The Gulf Cooperation Council (GCC) is taking one such step by raising taxes on tobacco products, including Saudi Arabia’s “sin taxes” rolled out this past summer. The new taxes doubled the cost of cigarettes in the Kingdom, making prices comparable to parts of Western Europe and the United States. The GCC also seeks to curb tax dodging, smuggling, and consumption through stricter tracking systems; the tobacco industry itself claims that billions of “illicit white cigarettes” come from the UAE’s Jebel Ali free trade area. Stricter zero-tolerance policies for advertising and plain packaging will also help.

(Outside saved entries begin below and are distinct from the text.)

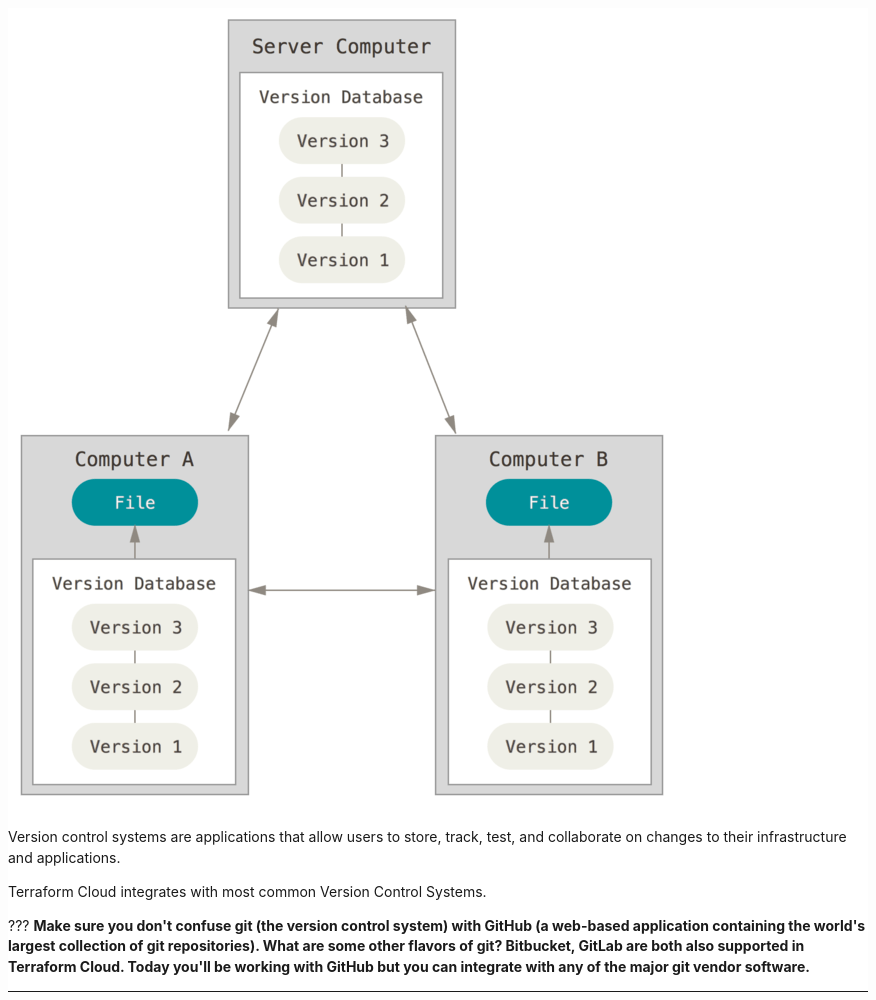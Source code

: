 ![:scale 70%](images/distributed_vcs.png)

Version control systems are applications that allow users to store, track, test, and collaborate on changes to their infrastructure and applications.

Terraform Cloud integrates with most common Version Control Systems.

???
**Make sure you don't confuse git (the version control system) with GitHub (a web-based application containing the world's largest collection of git repositories). What are some other flavors of git? Bitbucket, GitLab are both also supported in Terraform Cloud. Today you'll be working with GitHub but you can integrate with any of the major git vendor software.**

---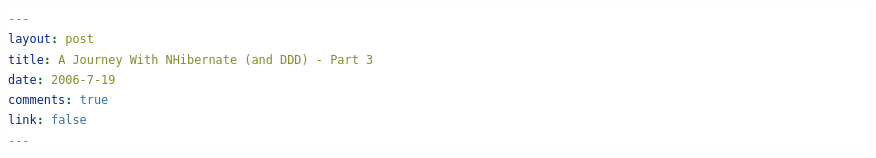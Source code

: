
 ```yaml
--- 
layout: post
title: A Journey With NHibernate (and DDD) - Part 3
date: 2006-7-19
comments: true
link: false
---
```
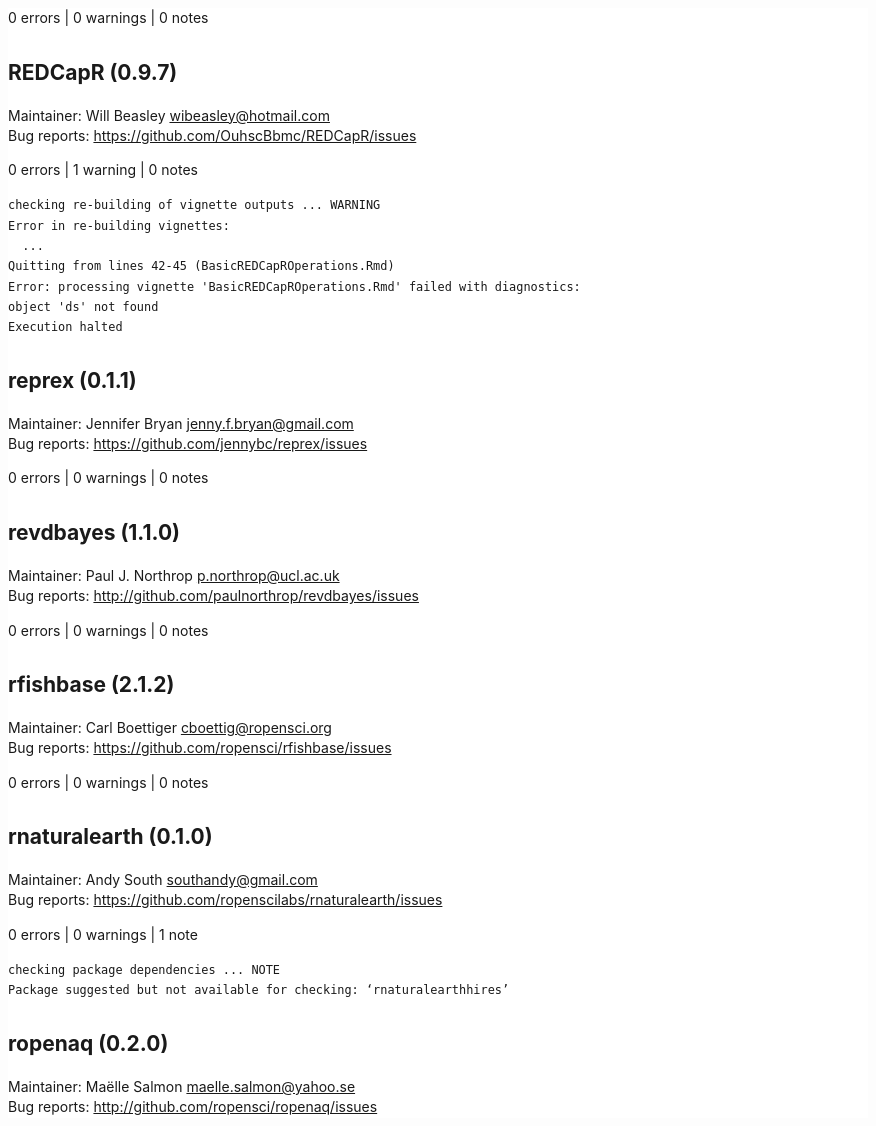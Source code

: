 0 errors | 0 warnings | 0 notes

## REDCapR (0.9.7)
Maintainer: Will Beasley <wibeasley@hotmail.com>  
Bug reports: https://github.com/OuhscBbmc/REDCapR/issues

0 errors | 1 warning  | 0 notes

```
checking re-building of vignette outputs ... WARNING
Error in re-building vignettes:
  ...
Quitting from lines 42-45 (BasicREDCapROperations.Rmd) 
Error: processing vignette 'BasicREDCapROperations.Rmd' failed with diagnostics:
object 'ds' not found
Execution halted

```

## reprex (0.1.1)
Maintainer: Jennifer Bryan <jenny.f.bryan@gmail.com>  
Bug reports: https://github.com/jennybc/reprex/issues

0 errors | 0 warnings | 0 notes

## revdbayes (1.1.0)
Maintainer: Paul J. Northrop <p.northrop@ucl.ac.uk>  
Bug reports: http://github.com/paulnorthrop/revdbayes/issues

0 errors | 0 warnings | 0 notes

## rfishbase (2.1.2)
Maintainer: Carl Boettiger <cboettig@ropensci.org>  
Bug reports: https://github.com/ropensci/rfishbase/issues

0 errors | 0 warnings | 0 notes

## rnaturalearth (0.1.0)
Maintainer: Andy South <southandy@gmail.com>  
Bug reports: https://github.com/ropenscilabs/rnaturalearth/issues

0 errors | 0 warnings | 1 note 

```
checking package dependencies ... NOTE
Package suggested but not available for checking: ‘rnaturalearthhires’
```

## ropenaq (0.2.0)
Maintainer: Maëlle Salmon <maelle.salmon@yahoo.se>  
Bug reports: http://github.com/ropensci/ropenaq/issues
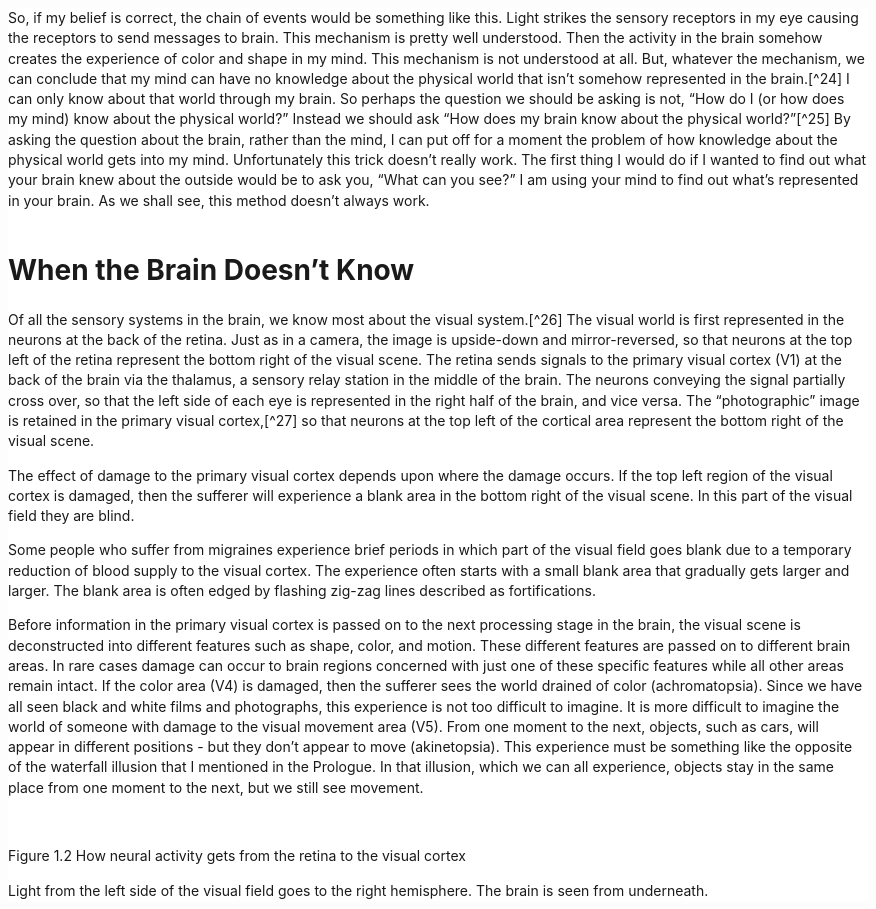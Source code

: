 So, if my belief is correct, the chain of events would be something like this. Light strikes the sensory receptors in my eye causing the receptors to send messages to brain. This mechanism is pretty well understood. Then the activity in the brain somehow creates the experience of color and shape in my mind. This mechanism is not understood at all. But, whatever the mechanism, we can conclude that my mind can have no knowledge about the physical world that isn’t somehow represented in the brain.[^24] I can only know about that world through my brain. So perhaps the question we should be asking is not, “How do I (or how does my mind) know about the physical world?” Instead we should ask “How does my brain know about the physical world?”[^25] By asking the question about the brain, rather than the mind, I can put off for a moment the problem of how knowledge about the physical world gets into my mind. Unfortunately this trick doesn’t really work. The first thing I would do if I wanted to find out what your brain knew about the outside would be to ask you, “What can you see?” I am using your mind to find out what’s represented in your brain. As we shall see, this method doesn’t always work.

   

# When the Brain Doesn’t Know

Of all the sensory systems in the brain, we know most about the visual system.[^26] The visual world is first represented in the neurons at the back of the retina. Just as in a camera, the image is upside-down and mirror-reversed, so that neurons at the top left of the retina represent the bottom right of the visual scene. The retina sends signals to the primary visual cortex (V1) at the back of the brain via the thalamus, a sensory relay station in the middle of the brain. The neurons conveying the signal partially cross over, so that the left side of each eye is represented in the right half of the brain, and vice versa. The “photographic” image is retained in the primary visual cortex,[^27] so that neurons at the top left of the cortical area represent the bottom right of the visual scene.

The effect of damage to the primary visual cortex depends upon where the damage occurs. If the top left region of the visual cortex is damaged, then the sufferer will experience a blank area in the bottom right of the visual scene. In this part of the visual field they are blind.

Some people who suffer from migraines experience brief periods in which part of the visual field goes blank due to a temporary reduction of blood supply to the visual cortex. The experience often starts with a small blank area that gradually gets larger and larger. The blank area is often edged by flashing zig-zag lines described as fortifications.

Before information in the primary visual cortex is passed on to the next processing stage in the brain, the visual scene is deconstructed into different features such as shape, color, and motion. These different features are passed on to different brain areas. In rare cases damage can occur to brain regions concerned with just one of these specific features while all other areas remain intact. If the color area (V4) is damaged, then the sufferer sees the world drained of color (achromatopsia). Since we have all seen black and white films and photographs, this experience is not too difficult to imagine. It is more difficult to imagine the world of someone with damage to the visual movement area (V5). From one moment to the next, objects, such as cars, will appear in different positions - but they don’t appear to move (akinetopsia). This experience must be something like the opposite of the waterfall illusion that I mentioned in the Prologue. In that illusion, which we can all experience, objects stay in the same place from one moment to the next, but we still see movement.

   

Figure 1.2 How neural activity gets from the retina to the visual cortex

Light from the left side of the visual field goes to the right hemisphere. The brain is seen from underneath.
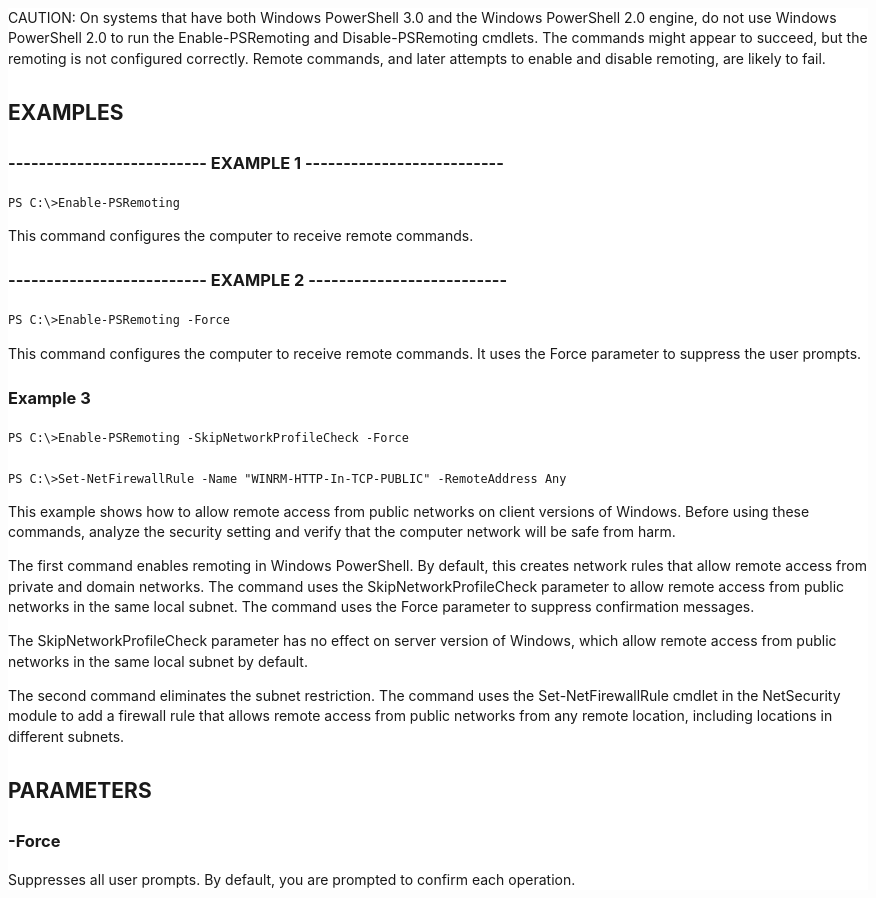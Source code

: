 CAUTION: On systems that have both Windows PowerShell 3.0 and the Windows PowerShell 2.0 engine, do not use Windows PowerShell 2.0 to run the Enable-PSRemoting and Disable-PSRemoting cmdlets.
The commands might appear to succeed, but the remoting is not configured correctly.
Remote commands, and later attempts to enable and disable remoting, are likely to fail.
## EXAMPLES

### -------------------------- EXAMPLE 1 --------------------------
```
PS C:\>Enable-PSRemoting
```

This command configures the computer to receive remote commands.
### -------------------------- EXAMPLE 2 --------------------------
```
PS C:\>Enable-PSRemoting -Force
```

This command configures the computer to receive remote commands.
It uses the Force parameter to suppress the user prompts.
### Example 3
```
PS C:\>Enable-PSRemoting -SkipNetworkProfileCheck -Force

PS C:\>Set-NetFirewallRule -Name "WINRM-HTTP-In-TCP-PUBLIC" -RemoteAddress Any
```

This example shows how to allow remote access from public networks on client versions of Windows.
Before using these commands, analyze the security setting and verify that the computer network will be safe from harm.

The first command enables remoting in Windows PowerShell.
By default, this creates network rules that allow remote access from private and domain networks.
The command uses the SkipNetworkProfileCheck parameter to allow remote access from public networks in the same local subnet.
The command uses the Force parameter to suppress confirmation messages.

The SkipNetworkProfileCheck parameter has no effect on server version of Windows, which allow remote access from public networks in the same local subnet by default.

The second command eliminates the subnet restriction.
The command uses the Set-NetFirewallRule cmdlet in the NetSecurity module to add a firewall rule that allows remote access from public networks from any remote location, including locations in different subnets.
## PARAMETERS

### -Force
Suppresses all user prompts.
By default, you are prompted to confirm each operation.
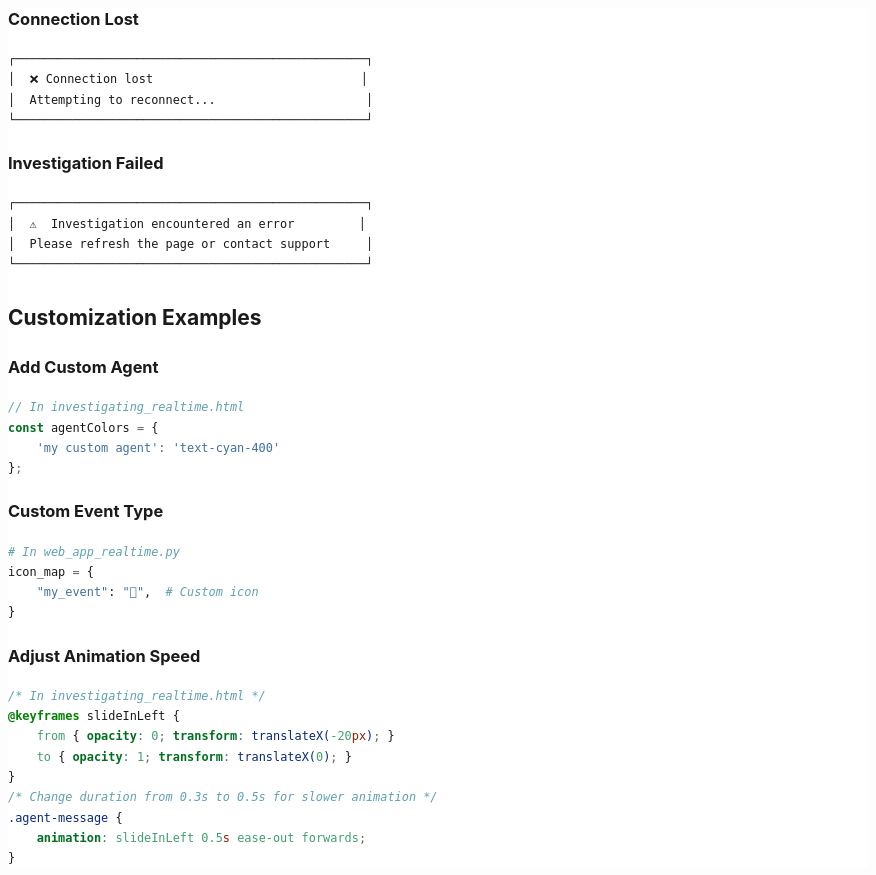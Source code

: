 ### Connection Lost
```
┌─────────────────────────────────────────────────┐
│  ❌ Connection lost                             │
│  Attempting to reconnect...                     │
└─────────────────────────────────────────────────┘
```

### Investigation Failed
```
┌─────────────────────────────────────────────────┐
│  ⚠️  Investigation encountered an error         │
│  Please refresh the page or contact support     │
└─────────────────────────────────────────────────┘
```

## Customization Examples

### Add Custom Agent
```javascript
// In investigating_realtime.html
const agentColors = {
    'my custom agent': 'text-cyan-400'
};
```

### Custom Event Type
```python
# In web_app_realtime.py
icon_map = {
    "my_event": "🎯",  # Custom icon
}
```

### Adjust Animation Speed
```css
/* In investigating_realtime.html */
@keyframes slideInLeft {
    from { opacity: 0; transform: translateX(-20px); }
    to { opacity: 1; transform: translateX(0); }
}
/* Change duration from 0.3s to 0.5s for slower animation */
.agent-message {
    animation: slideInLeft 0.5s ease-out forwards;
}
```
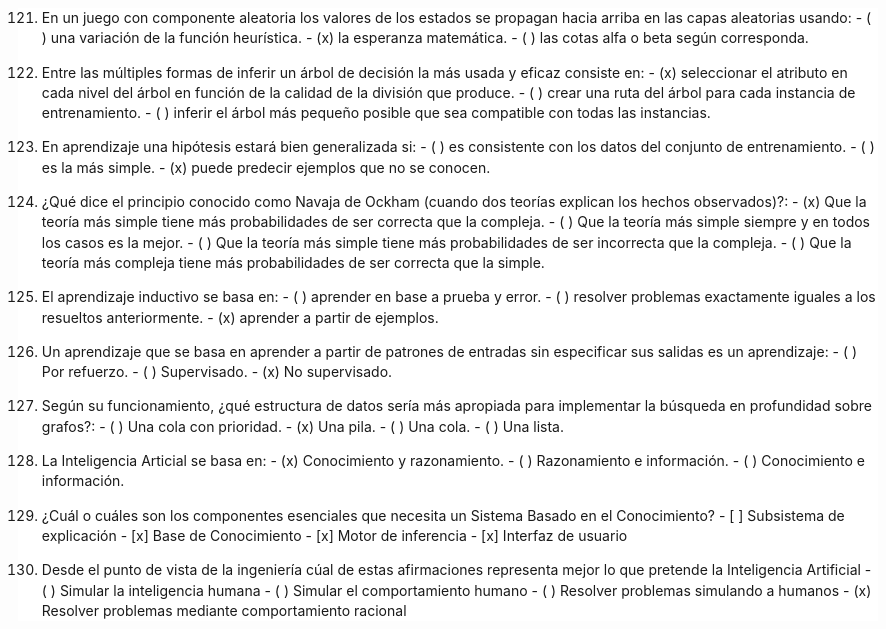 121. En un juego con componente aleatoria los valores de los estados se propagan hacia arriba en las capas aleatorias usando:
    - ( ) una variación de la función heurística.
    - (x) la esperanza matemática.
    - ( ) las cotas alfa o beta según corresponda.

122. Entre las múltiples formas de inferir un árbol de decisión la más usada y eficaz consiste en:
    - (x) seleccionar el atributo en cada nivel del árbol en función de la calidad de la división que produce.
    - ( ) crear una ruta del árbol para cada instancia de entrenamiento.
    - ( ) inferir el árbol más pequeño posible que sea compatible con todas las instancias.

123. En aprendizaje una hipótesis estará bien generalizada si:
    - ( ) es consistente con los datos del conjunto de entrenamiento.
    - ( ) es la más simple.
    - (x) puede predecir ejemplos que no se conocen.

124. ¿Qué dice el principio conocido como Navaja de Ockham (cuando dos teorías explican los hechos observados)?:
    - (x) Que la teoría más simple tiene más probabilidades de ser correcta que la compleja.
    - ( ) Que la teoría más simple siempre y en todos los casos es la mejor.
    - ( ) Que la teoría más simple tiene más probabilidades de ser incorrecta que la compleja.
    - ( ) Que la teoría más compleja tiene más probabilidades de ser correcta que la simple.

125. El aprendizaje inductivo se basa en:
    - ( ) aprender en base a prueba y error.
    - ( ) resolver problemas exactamente iguales a los resueltos anteriormente.
    - (x) aprender a partir de ejemplos.

126. Un aprendizaje que se basa en aprender a partir de patrones de entradas sin especificar sus salidas es un aprendizaje:
    - ( ) Por refuerzo.
    - ( ) Supervisado.
    - (x) No supervisado.

127. Según su funcionamiento, ¿qué estructura de datos sería más apropiada para implementar la búsqueda en profundidad sobre grafos?:
    - ( ) Una cola con prioridad.
    - (x) Una pila.
    - ( ) Una cola.
    - ( ) Una lista.

128. La Inteligencia Articial se basa en:
    - (x) Conocimiento y razonamiento.
    - ( ) Razonamiento e información.
    - ( ) Conocimiento e información.

129. ¿Cuál o cuáles son los componentes esenciales que necesita un Sistema Basado en el Conocimiento?
    - [ ] Subsistema de explicación
    - [x] Base de Conocimiento
    - [x] Motor de inferencia
    - [x] Interfaz de usuario

130. Desde el punto de vista de la ingeniería cúal de estas afirmaciones representa mejor lo que pretende la Inteligencia Artificial
    - ( ) Simular la inteligencia humana
    - ( ) Simular el comportamiento humano
    - ( ) Resolver problemas simulando a humanos
    - (x) Resolver problemas mediante comportamiento racional
  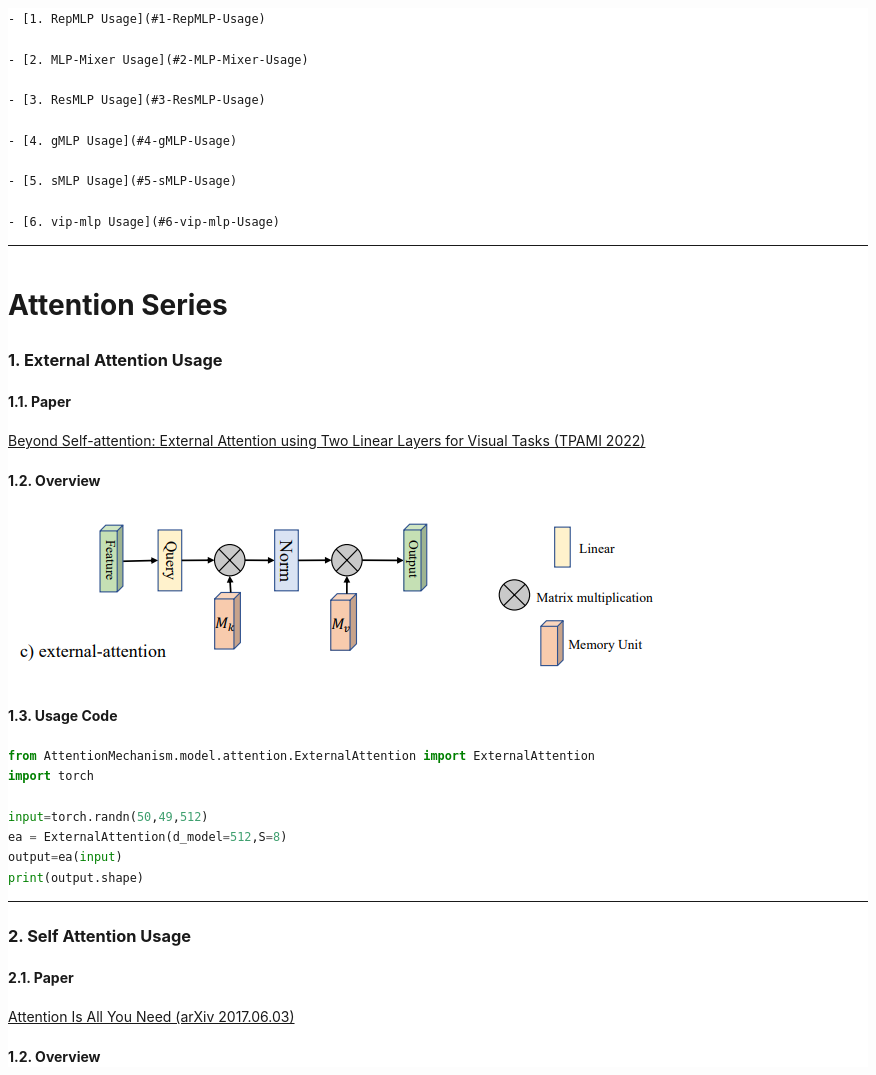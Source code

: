     - [1. RepMLP Usage](#1-RepMLP-Usage)

    - [2. MLP-Mixer Usage](#2-MLP-Mixer-Usage)

    - [3. ResMLP Usage](#3-ResMLP-Usage)

    - [4. gMLP Usage](#4-gMLP-Usage)

    - [5. sMLP Usage](#5-sMLP-Usage)

    - [6. vip-mlp Usage](#6-vip-mlp-Usage)

***

# Attention Series
### 1. External Attention Usage
#### 1.1. Paper
[Beyond Self-attention: External Attention using Two Linear Layers for Visual Tasks (TPAMI 2022)](https://arxiv.org/abs/2105.02358)

#### 1.2. Overview
![](.//AttentionMechanism/model/img/External_Attention.png)

#### 1.3. Usage Code
```python
from AttentionMechanism.model.attention.ExternalAttention import ExternalAttention
import torch

input=torch.randn(50,49,512)
ea = ExternalAttention(d_model=512,S=8)
output=ea(input)
print(output.shape)
```

***


### 2. Self Attention Usage
#### 2.1. Paper
[Attention Is All You Need (arXiv 2017.06.03)](https://arxiv.org/pdf/1706.03762.pdf)

#### 1.2. Overview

Playing the Industry’s Game

Big Tobacco will almost certainly fight these steps, but Gulf governments are well positioned to prioritize their citizens’ general health and longevity. The tobacco industry playbook as applied elsewhere is well documented; as European and American officials rue past mistakes, their GCC counterparts should be able to sidestep them.

The European Union, for example, has pursued controversial anti-smuggling arrangements with the four major tobacco companies to recoup billions of euros in tax revenues lost to the illicit tobacco trade. The first was reached with PMI in 2004 and terminated only last year; three others remain in effect, and two run through 2030. Yet more collaborations between the EU and industry are under consideration, including a Codentify “track and trace” system to combat smuggling developed by PMI and currently run by former tobacco executives. Anti-smoking advocates argue these agreements likely violate the World Health Organization (WHO)’s Framework Convention on Tobacco Control (FCTC), but also that the tobacco industry itself has often been implicated in smuggling.

Officials and campaigners in Africa and across the Middle East can testify to that fact. The industry has a reputation for creating, maintaining, and increasing cigarette consumption in conflict-riven African states. New revelations about BATin Somalia and South Sudan, as well as allegations of bribery to undermine tobacco control in Kenya, have sparked an investigation by the British government. Of course, the trafficking game is played on all sides. Even ISIS—for all its showy burnings of cigarette cartons and medieval punishments—allowed a tobacco smuggling industry to flourish under its “caliphate.”

That caliphate will soon be consigned to the dustbin of history. No one can begrudge the citizens of Raqqa (or Mosul or Tal Afar) their desire to light up in celebration, but for the rest of the Arab world, it’s time to start reaching for nicotine gum instead.